Another Death in July
Death possesses a particular life of its own - does it not? A glimpse into the bowels of what once was. Life and death refer to existence and no longer extant: but how can one quantify existence when it functions on a continuum? A sentiment and philosophy acknowledged in the band name N.E.R.D. (No-one Ever Really Dies), unless…
William S. Burroughs makes astute observation and provides deeper (spiritual) commentary on a not dissimilar concept on page seven of his book, The Western Lands, when he postulates scientific substantiations of souls and their cosmological essence and life span:
Can any soul survive the searing fireball of an atomic blast? If human and animal souls are seen as electromagnetic force fields, such fields could be totally disrupted by a nuclear explosion. The mummy’s nightmare: disintegration of souls…
As long as electromagnetic force fields (Souls) composed of interconnective energistic matter (fleshless human entities) are our corporeal destinies (if mushroom cloud causing annihilations remain unpressed) then Pharrel Williams and the rest of the N.E.R.D. clan, countless musicians, artists, and other cosmically attuned creatures of the Universe, and, lastly, the sagacious Joni Mitchell, who eloquently expresses her Universal understanding in the song, Woodstock, at the Woodstock festival:
...We are stardust / We are golden / And we've got to get ourselves / Back to the garden / Billion year old carbon / Caught in the devil's bargain / We are golden / And we've got to get ourselves / Back to the garden…
There exists an irrefutable responsibility upon the mislabeled and scapegoat identified “lost” : individuals blessed and cursed with grace and consciousness bound to infinity’s universal, sentient composed, stardust - an invincible ubiquity beyond our limited access to the physical realm. And this was exactly Toshio’s conundrum, reality: and its proceeding stages of ambiguous recompense. What Toshio began to realize was (gifted by way of metamorphic transition from experiential waking to purgatorial ephemera) these were his his final days of corporeal engagement: now he, like Dante, must backfill the blind spots of his emotionally inconsiderate and selfish past: Toshio was relegated to self-examination - how does one determine, with grace, the punishment equal the crime severity of their consequential past? One could suppose he is to tease out, through the allegorical recapitulations of actors by other names the degree and dosage of other’s resentments and interpersonal misfirings - all slowly comes to view once relocated from petri dish to viewfinder.
We are Dante; we are Virgil; we are Toshio: there is no escape. Another musical poet enters my mind to help illustrate the enormity of our cause, or struggle, or path to accepting the guilt: and that is Aimee Mann and her song, Wise Up.

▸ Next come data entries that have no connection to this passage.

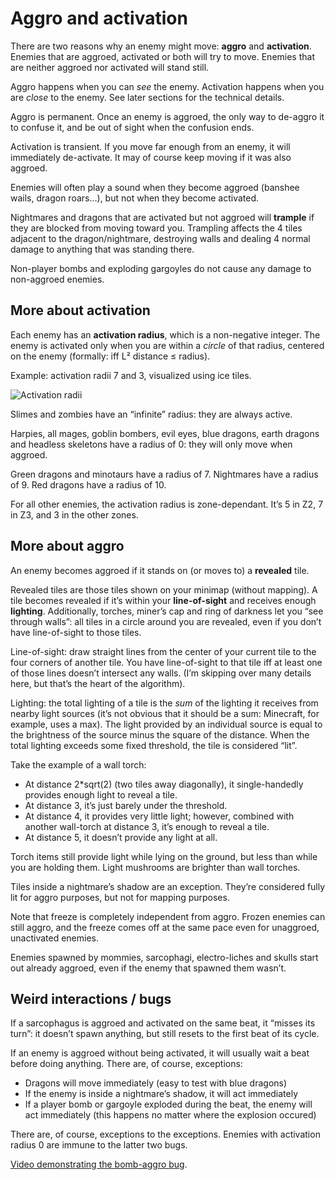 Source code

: Aggro and activation
====================

There are two reasons why an enemy might move: **aggro** and **activation**.
Enemies that are aggroed, activated or both will try to move. Enemies that are
neither aggroed nor activated will stand still.

Aggro happens when you can *see* the enemy. Activation happens when you are
*close* to the enemy. See later sections for the technical details.

Aggro is permanent. Once an enemy is aggroed, the only way to de-aggro it to
confuse it, and be out of sight when the confusion ends.

Activation is transient. If you move far enough from an enemy, it will
immediately de-activate. It may of course keep moving if it was also aggroed.

Enemies will often play a sound when they become aggroed (banshee wails, dragon
roars…), but not when they become activated.

Nightmares and dragons that are activated but not aggroed will **trample** if
they are blocked from moving toward you. Trampling affects the 4 tiles adjacent
to the dragon/nightmare, destroying walls and dealing 4 normal damage to anything
that was standing there.

Non-player bombs and exploding gargoyles do not cause any damage to non-aggroed enemies.

More about activation
---------------------

Each enemy has an **activation radius**, which is a non-negative integer. The
enemy is activated only when you are within a *circle* of that radius, centered on the
enemy (formally: iff L² distance ≤ radius).

Example: activation radii 7 and 3, visualized using ice tiles.

![Activation radii](http://i.imgur.com/C5wn58a.png)

Slimes and zombies have an “infinite” radius: they are always active.

Harpies, all mages, goblin bombers, evil eyes, blue dragons, earth dragons and
headless skeletons have a radius of 0: they will only move when aggroed.

Green dragons and minotaurs have a radius of 7. Nightmares have a radius of 9.
Red dragons have a radius of 10.

For all other enemies, the activation radius is zone-dependant. It’s 5 in Z2, 7
in Z3, and 3 in the other zones.

More about aggro
----------------

An enemy becomes aggroed if it stands on (or moves to) a **revealed** tile.

Revealed tiles are those tiles shown on your minimap (without mapping). A tile
becomes revealed if it’s within your **line-of-sight** and receives enough
**lighting**. Additionally, torches, miner’s cap and ring of darkness let you
“see through walls”: all tiles in a circle around you are revealed, even if you
don’t have line-of-sight to those tiles.

Line-of-sight: draw straight lines from the center of your current tile to the
four corners of another tile. You have line-of-sight to that tile iff at least
one of those lines doesn’t intersect any walls. (I’m skipping over many details
here, but that’s the heart of the algorithm).

Lighting: the total lighting of a tile is the *sum* of the lighting it
receives from nearby light sources (it’s not obvious that it should be a sum:
Minecraft, for example, uses a max). The light provided by an individual source
is equal to the brightness of the source minus the square of the distance. When
the total lighting exceeds some fixed threshold, the tile is considered “lit”.

Take the example of a wall torch:

* At distance 2*sqrt(2) (two tiles away diagonally), it single-handedly provides enough light to reveal a tile.
* At distance 3, it’s just barely under the threshold.
* At distance 4, it provides very little light; however, combined with another wall-torch at distance 3, it’s enough to reveal a tile.
* At distance 5, it doesn’t provide any light at all.

Torch items still provide light while lying on the ground, but less than while
you are holding them. Light mushrooms are brighter than wall torches.

Tiles inside a nightmare’s shadow are an exception. They’re considered fully
lit for aggro purposes, but not for mapping purposes.

Note that freeze is completely independent from aggro. Frozen enemies can still
aggro, and the freeze comes off at the same pace even for unaggroed,
unactivated enemies.

Enemies spawned by mommies, sarcophagi, electro-liches and skulls start out
already aggroed, even if the enemy that spawned them wasn’t.

Weird interactions / bugs
-------------------------

If a sarcophagus is aggroed and activated on the same beat, it “misses its
turn”: it doesn’t spawn anything, but still resets to the first beat of its
cycle.

If an enemy is aggroed without being activated, it will usually wait a beat
before doing anything. There are, of course, exceptions:

* Dragons will move immediately (easy to test with blue dragons)
* If the enemy is inside a nightmare’s shadow, it will act immediately
* If a player bomb or gargoyle exploded during the beat, the enemy will act immediately (this happens no matter where the explosion occured)

There are, of course, exceptions to the exceptions. Enemies with activation
radius 0 are immune to the latter two bugs.

[Video demonstrating the bomb-aggro bug](https://www.youtube.com/watch?v=0yCduza7eDQ).
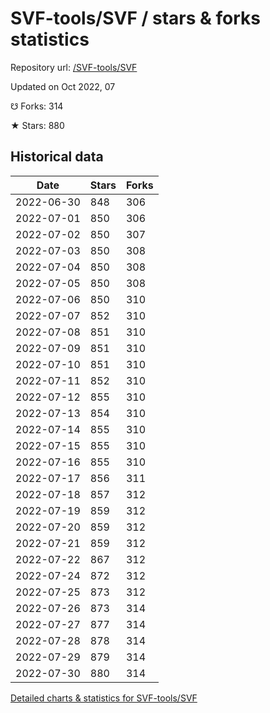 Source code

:# SVF-tools/SVF / stars & forks statistics

Repository url: [/SVF-tools/SVF](https://github.com/SVF-tools/SVF)

Updated on Oct 2022, 07

☋ Forks: 314

★ Stars: 880

## Historical data
| Date | Stars | Forks |
|------|-------|-------|
| 2022-06-30 | 848 | 306 | 
| 2022-07-01 | 850 | 306 | 
| 2022-07-02 | 850 | 307 | 
| 2022-07-03 | 850 | 308 | 
| 2022-07-04 | 850 | 308 | 
| 2022-07-05 | 850 | 308 | 
| 2022-07-06 | 850 | 310 | 
| 2022-07-07 | 852 | 310 | 
| 2022-07-08 | 851 | 310 | 
| 2022-07-09 | 851 | 310 | 
| 2022-07-10 | 851 | 310 | 
| 2022-07-11 | 852 | 310 | 
| 2022-07-12 | 855 | 310 | 
| 2022-07-13 | 854 | 310 | 
| 2022-07-14 | 855 | 310 | 
| 2022-07-15 | 855 | 310 | 
| 2022-07-16 | 855 | 310 | 
| 2022-07-17 | 856 | 311 | 
| 2022-07-18 | 857 | 312 | 
| 2022-07-19 | 859 | 312 | 
| 2022-07-20 | 859 | 312 | 
| 2022-07-21 | 859 | 312 | 
| 2022-07-22 | 867 | 312 | 
| 2022-07-24 | 872 | 312 | 
| 2022-07-25 | 873 | 312 | 
| 2022-07-26 | 873 | 314 | 
| 2022-07-27 | 877 | 314 | 
| 2022-07-28 | 878 | 314 | 
| 2022-07-29 | 879 | 314 | 
| 2022-07-30 | 880 | 314 | 


[Detailed charts & statistics for SVF-tools/SVF](https://reviewgithub.com/rep/SVF-tools/SVF)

It's not / What you thought / When you first began it / You got / What you want / Now you can hardly stand it though / By now you know / It's not going to stop / It's not going to stop / It's not going to stop / 'Til you wise up / You're sure / There's a cure / And you have finally found it / You think / One drink / Will shrink you 'til you're underground / And living down / But it's not going to stop / It's not going to stop / It's not going to stop / 'Til you wise up / Prepare a list of what you need / Before you sign away the deed / 'Cause it's not going to stop / It's not going to stop / It's not going to stop / 'Til you wise up / No, it's not going to stop / 'Til you wise up / No, it's not going to stop / So just, give up
As a reader (and listener) one can easily get caught in the song’s lugubrious misdirection. This is not a defeatist song. This song represents strength, hope, acceptance, and the rock bottom one requires to precipitate a personal change. Do not give up on life, give up fighting life. Fighting life is analogous to fighting grape jelly or Jell-o (and we all saw what happened to Bill Cosby). This is what Running to Death (RTD) represents: the recognition that life is an impossible absurdity and carving a path through its intransigent brambles to spite it best we can. Give up the fight and find a way to cut a sliver, the beginnings of a clearing, to spend your time (our most valuable asset) to do the things you are passionate about; the activities you love; the people you love; the places you love; the spirit you love. And I want to be very clear on the following point: sure, I am talking to you (if you choose to listen), but first and foremost I am talking to me. I am seeking a way, a path, to decency - a life I can feel proud of and content with - because we will blink, and be looking back on either a life well lived or a field of regret and resentment. And it is a choice. I once read that Abraham Lincoln said that most folks are as happy as they make up their minds to be: I have to make a conscious effort to choose to make up my mind daily, because the misery is were I cut my teeth; it is where I honed my mind, sharpened my soul, and unraveled my being. And I am lucky: it mostly came back together - no longer can I give it away.